A) DIURESIS RENOGRAM:
A renogram involves the intravenous injection of a small amount of radioactive tracer so that images can record blood flow in and out of the kidneys as well as flow of urine through the kidneys, ureters and bladder.
In some cases of hypertension (high blood pressure) a Captopril renogram can be requested.
A renogram is performed in order to determine kidney function. The scans can pick up obstructions as well as a number of other issues, including high blood pressure (in certain cases where there is stenosis/narrowing of the renal arteries). The scan may also be performed in cases where a kidney transplant was performed and your doctor may need to evaluate its success. If a kidney transplant has been rejected, you may need to undergo a nuclear renal scan so that your doctor can assess blood flow and the possibility of rejection
During the scan, a radioactive tracer is injected intravenously into the body. The tracer reaches the kidneys via the bloodstream and a special gamma camera takes images every 30 – 60 seconds (dynamic phase), which help your doctor to properly assess the function of the kidneys, and come up with a suitable treatment plan. During the scan it is important to keep still, so that images are clear and accurate. The scan is typically an outpatient procedure, and usually takes about 45 minutes.

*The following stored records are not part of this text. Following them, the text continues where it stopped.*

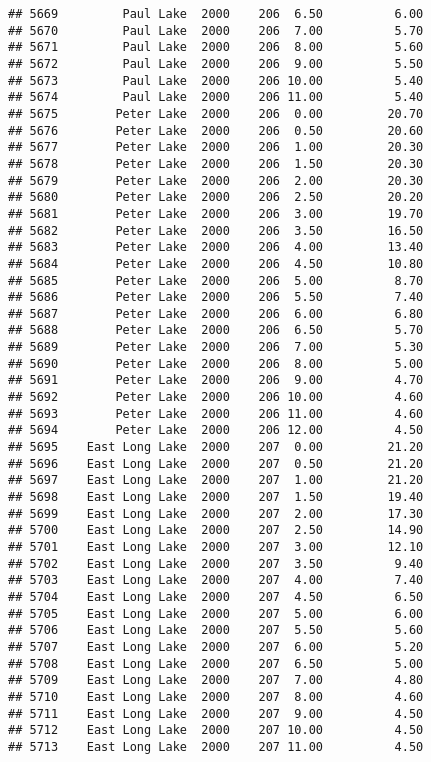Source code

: \documentclass[
]{article}
\begin{document}
\begin{verbatim}
## 5669         Paul Lake  2000    206  6.50          6.00
## 5670         Paul Lake  2000    206  7.00          5.70
## 5671         Paul Lake  2000    206  8.00          5.60
## 5672         Paul Lake  2000    206  9.00          5.50
## 5673         Paul Lake  2000    206 10.00          5.40
## 5674         Paul Lake  2000    206 11.00          5.40
## 5675        Peter Lake  2000    206  0.00         20.70
## 5676        Peter Lake  2000    206  0.50         20.60
## 5677        Peter Lake  2000    206  1.00         20.30
## 5678        Peter Lake  2000    206  1.50         20.30
## 5679        Peter Lake  2000    206  2.00         20.30
## 5680        Peter Lake  2000    206  2.50         20.20
## 5681        Peter Lake  2000    206  3.00         19.70
## 5682        Peter Lake  2000    206  3.50         16.50
## 5683        Peter Lake  2000    206  4.00         13.40
## 5684        Peter Lake  2000    206  4.50         10.80
## 5685        Peter Lake  2000    206  5.00          8.70
## 5686        Peter Lake  2000    206  5.50          7.40
## 5687        Peter Lake  2000    206  6.00          6.80
## 5688        Peter Lake  2000    206  6.50          5.70
## 5689        Peter Lake  2000    206  7.00          5.30
## 5690        Peter Lake  2000    206  8.00          5.00
## 5691        Peter Lake  2000    206  9.00          4.70
## 5692        Peter Lake  2000    206 10.00          4.60
## 5693        Peter Lake  2000    206 11.00          4.60
## 5694        Peter Lake  2000    206 12.00          4.50
## 5695    East Long Lake  2000    207  0.00         21.20
## 5696    East Long Lake  2000    207  0.50         21.20
## 5697    East Long Lake  2000    207  1.00         21.20
## 5698    East Long Lake  2000    207  1.50         19.40
## 5699    East Long Lake  2000    207  2.00         17.30
## 5700    East Long Lake  2000    207  2.50         14.90
## 5701    East Long Lake  2000    207  3.00         12.10
## 5702    East Long Lake  2000    207  3.50          9.40
## 5703    East Long Lake  2000    207  4.00          7.40
## 5704    East Long Lake  2000    207  4.50          6.50
## 5705    East Long Lake  2000    207  5.00          6.00
## 5706    East Long Lake  2000    207  5.50          5.60
## 5707    East Long Lake  2000    207  6.00          5.20
## 5708    East Long Lake  2000    207  6.50          5.00
## 5709    East Long Lake  2000    207  7.00          4.80
## 5710    East Long Lake  2000    207  8.00          4.60
## 5711    East Long Lake  2000    207  9.00          4.50
## 5712    East Long Lake  2000    207 10.00          4.50
## 5713    East Long Lake  2000    207 11.00          4.50

\end{verbatim}
\end{document}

In young children where sedation is required (or in babies), these scans are normally performed as in-patients.
B) DMSA RENAL SCAN:
This scan is performed to evaluate differential renal function and to assess the possibility of renal scars after infection (pyelonephritis) especially in children.
A radiotracer is injected intravenously and imaging is performed 3 – 4h later. The scan takes about 20 – 30 min.